Spaarrente – April 2021

Aan het rentefront leek er het afgelopen kwartaal sprake te zijn van een trendbreuk. Uit angst voor oplopende inflatie was er sprake van stijgende rentes. In de hypotheekrentes zag je dat terug door aanpassingen naar boven, zij het (zeer) kleine. En ook bij obligaties had dit een behoorlijke impact. Bije spaarrekeningen heeft dit tot nu toe echter niet tot aanpassingen geleid. De conclusie is duidelijk: de spaarrentes worden kunstmatig hoog gehouden, ook al voelt dat misschien niet zo voor de meeste spaarders.
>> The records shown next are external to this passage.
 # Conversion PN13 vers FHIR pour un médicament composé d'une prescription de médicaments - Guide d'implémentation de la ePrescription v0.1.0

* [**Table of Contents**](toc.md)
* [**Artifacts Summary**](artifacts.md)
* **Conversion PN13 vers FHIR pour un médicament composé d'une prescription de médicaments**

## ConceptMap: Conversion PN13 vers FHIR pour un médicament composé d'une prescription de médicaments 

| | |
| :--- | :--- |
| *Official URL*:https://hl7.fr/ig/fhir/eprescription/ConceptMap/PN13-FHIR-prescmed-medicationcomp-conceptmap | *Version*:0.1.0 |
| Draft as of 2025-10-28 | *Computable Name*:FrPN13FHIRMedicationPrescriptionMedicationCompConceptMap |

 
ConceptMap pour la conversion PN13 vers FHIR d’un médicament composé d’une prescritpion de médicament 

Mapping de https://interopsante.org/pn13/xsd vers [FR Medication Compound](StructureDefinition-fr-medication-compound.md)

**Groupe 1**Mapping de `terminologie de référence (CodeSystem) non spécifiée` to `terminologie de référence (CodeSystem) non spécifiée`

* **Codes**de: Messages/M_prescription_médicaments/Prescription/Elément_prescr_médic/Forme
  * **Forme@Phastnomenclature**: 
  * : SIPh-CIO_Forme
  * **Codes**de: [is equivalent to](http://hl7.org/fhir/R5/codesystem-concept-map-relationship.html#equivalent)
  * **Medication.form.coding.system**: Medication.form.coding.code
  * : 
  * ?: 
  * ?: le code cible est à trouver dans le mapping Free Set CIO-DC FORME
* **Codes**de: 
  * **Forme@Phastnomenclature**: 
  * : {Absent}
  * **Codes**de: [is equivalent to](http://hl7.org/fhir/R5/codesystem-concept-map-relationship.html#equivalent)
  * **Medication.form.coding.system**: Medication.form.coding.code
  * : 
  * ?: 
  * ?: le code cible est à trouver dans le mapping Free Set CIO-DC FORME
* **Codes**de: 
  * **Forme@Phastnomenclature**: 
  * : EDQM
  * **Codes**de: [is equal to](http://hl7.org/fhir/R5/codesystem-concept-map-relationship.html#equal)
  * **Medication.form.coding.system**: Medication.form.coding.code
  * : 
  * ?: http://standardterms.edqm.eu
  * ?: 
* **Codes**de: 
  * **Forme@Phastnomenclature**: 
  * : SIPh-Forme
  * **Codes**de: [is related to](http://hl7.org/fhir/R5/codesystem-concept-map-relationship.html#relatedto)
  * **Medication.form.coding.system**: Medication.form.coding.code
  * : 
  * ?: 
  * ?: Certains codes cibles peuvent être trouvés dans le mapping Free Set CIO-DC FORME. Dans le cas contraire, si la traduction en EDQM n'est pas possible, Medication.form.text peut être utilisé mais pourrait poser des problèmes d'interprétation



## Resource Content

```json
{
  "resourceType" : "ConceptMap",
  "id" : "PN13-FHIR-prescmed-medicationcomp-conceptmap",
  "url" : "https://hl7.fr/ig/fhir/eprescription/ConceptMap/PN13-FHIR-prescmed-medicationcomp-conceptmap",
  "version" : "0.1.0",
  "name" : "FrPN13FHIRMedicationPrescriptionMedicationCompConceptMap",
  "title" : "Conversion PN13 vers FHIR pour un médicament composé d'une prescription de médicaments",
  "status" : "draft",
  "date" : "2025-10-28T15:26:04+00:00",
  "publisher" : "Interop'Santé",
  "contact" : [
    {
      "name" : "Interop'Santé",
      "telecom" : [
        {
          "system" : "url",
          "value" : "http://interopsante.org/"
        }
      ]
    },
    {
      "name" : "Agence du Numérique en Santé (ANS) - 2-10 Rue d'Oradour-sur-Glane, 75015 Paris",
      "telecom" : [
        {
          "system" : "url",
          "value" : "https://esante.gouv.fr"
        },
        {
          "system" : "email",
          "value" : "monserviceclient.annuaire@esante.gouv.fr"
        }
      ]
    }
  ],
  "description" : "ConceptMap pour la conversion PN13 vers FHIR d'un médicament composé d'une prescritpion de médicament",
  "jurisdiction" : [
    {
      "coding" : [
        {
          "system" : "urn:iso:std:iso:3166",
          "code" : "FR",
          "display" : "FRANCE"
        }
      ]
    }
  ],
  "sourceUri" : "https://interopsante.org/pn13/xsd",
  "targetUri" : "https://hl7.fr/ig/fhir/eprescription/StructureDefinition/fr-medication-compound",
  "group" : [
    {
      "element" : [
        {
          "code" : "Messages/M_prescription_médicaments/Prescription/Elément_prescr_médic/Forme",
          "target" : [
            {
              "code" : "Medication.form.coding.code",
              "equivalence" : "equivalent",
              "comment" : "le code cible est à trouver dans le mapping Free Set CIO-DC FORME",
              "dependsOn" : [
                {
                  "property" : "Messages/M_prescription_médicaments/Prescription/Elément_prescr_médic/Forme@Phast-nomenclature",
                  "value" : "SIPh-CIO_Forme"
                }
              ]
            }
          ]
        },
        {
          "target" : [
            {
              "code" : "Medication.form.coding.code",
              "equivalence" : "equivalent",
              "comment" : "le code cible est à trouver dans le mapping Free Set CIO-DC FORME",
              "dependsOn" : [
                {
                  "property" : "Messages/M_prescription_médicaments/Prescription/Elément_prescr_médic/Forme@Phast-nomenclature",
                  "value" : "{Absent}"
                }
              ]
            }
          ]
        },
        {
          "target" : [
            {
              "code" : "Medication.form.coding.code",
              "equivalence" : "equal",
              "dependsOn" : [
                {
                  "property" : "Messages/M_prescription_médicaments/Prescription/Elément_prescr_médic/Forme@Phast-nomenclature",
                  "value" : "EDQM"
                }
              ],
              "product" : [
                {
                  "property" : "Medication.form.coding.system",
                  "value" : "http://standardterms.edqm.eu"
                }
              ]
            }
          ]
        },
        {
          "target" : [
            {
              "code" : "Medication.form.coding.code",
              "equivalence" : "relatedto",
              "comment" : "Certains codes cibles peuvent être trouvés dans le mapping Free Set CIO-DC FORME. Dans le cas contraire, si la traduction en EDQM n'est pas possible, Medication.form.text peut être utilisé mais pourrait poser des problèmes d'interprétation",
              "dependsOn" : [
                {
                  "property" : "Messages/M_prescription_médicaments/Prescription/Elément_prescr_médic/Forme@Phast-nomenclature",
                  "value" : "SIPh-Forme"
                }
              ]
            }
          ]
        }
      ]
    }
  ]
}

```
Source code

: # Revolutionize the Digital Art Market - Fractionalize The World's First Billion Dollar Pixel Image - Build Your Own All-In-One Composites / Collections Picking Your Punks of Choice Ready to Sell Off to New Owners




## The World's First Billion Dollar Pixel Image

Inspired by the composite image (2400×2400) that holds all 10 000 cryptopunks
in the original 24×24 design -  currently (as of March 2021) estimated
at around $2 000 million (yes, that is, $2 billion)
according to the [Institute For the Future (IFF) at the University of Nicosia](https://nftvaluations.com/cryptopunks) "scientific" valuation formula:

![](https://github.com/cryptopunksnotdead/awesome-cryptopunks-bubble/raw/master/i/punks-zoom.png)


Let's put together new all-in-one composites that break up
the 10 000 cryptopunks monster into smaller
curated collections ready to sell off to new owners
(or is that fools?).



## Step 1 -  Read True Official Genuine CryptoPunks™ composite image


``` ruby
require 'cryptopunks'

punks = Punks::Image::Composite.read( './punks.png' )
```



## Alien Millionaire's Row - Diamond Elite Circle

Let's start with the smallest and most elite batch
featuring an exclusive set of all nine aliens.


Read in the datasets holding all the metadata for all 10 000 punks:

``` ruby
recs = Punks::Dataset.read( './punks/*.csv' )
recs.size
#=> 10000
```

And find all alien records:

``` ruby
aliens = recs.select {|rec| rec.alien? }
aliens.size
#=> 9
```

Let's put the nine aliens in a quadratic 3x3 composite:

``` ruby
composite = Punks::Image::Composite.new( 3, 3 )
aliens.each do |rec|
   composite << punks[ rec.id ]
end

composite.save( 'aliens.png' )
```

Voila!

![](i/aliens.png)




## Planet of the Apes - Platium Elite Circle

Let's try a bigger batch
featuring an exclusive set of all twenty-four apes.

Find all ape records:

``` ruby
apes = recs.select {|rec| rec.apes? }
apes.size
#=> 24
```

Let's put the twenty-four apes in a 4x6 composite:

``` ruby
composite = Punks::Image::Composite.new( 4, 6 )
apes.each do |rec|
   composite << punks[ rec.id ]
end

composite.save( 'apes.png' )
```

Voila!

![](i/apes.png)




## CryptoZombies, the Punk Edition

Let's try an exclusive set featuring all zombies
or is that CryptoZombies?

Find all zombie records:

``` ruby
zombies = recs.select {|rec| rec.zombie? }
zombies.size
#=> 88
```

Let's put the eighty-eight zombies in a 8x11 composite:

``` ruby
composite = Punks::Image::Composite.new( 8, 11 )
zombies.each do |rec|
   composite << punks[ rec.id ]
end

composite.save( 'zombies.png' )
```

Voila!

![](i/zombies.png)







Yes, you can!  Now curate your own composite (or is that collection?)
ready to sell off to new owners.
Structureel is er echter weinig veranderd. De FED geeft aan dat het nog lang geen tijd is voor renteverhogingen. Centrale banken blijven de korte rente laag houden, overheden pompen geld de markt in en consumenten blijven nog steeds op hun geld zitten door de lockdowns. Tezamen met de vergrijzing en de daarmee gepaard gaande hoge spaarquote zorgt dit voor veel aanbod van geld en dus structureel lage rentes.

Negatieve spaarrente

Negatieve spaarrentes zijn inmiddels realiteit. Sinds 1 april gelden de volgende drempels: Rabobank, ING Bank en de SNS groep (SNS, ASN, RegioBank en Zwitserleven) hanteren € 250.000 per (soort) rekening, Triodos Bank € 100.000 en ABN AMRO telt alle rekeningen per klant bij elkaar op en rekent vervolgens negatieve rente over het deel boven de € 500.000. Inmiddels heeft ABN AMRO aangekondigd dat dit per 1 juli 2021 verlaagd wordt tot € 150.000.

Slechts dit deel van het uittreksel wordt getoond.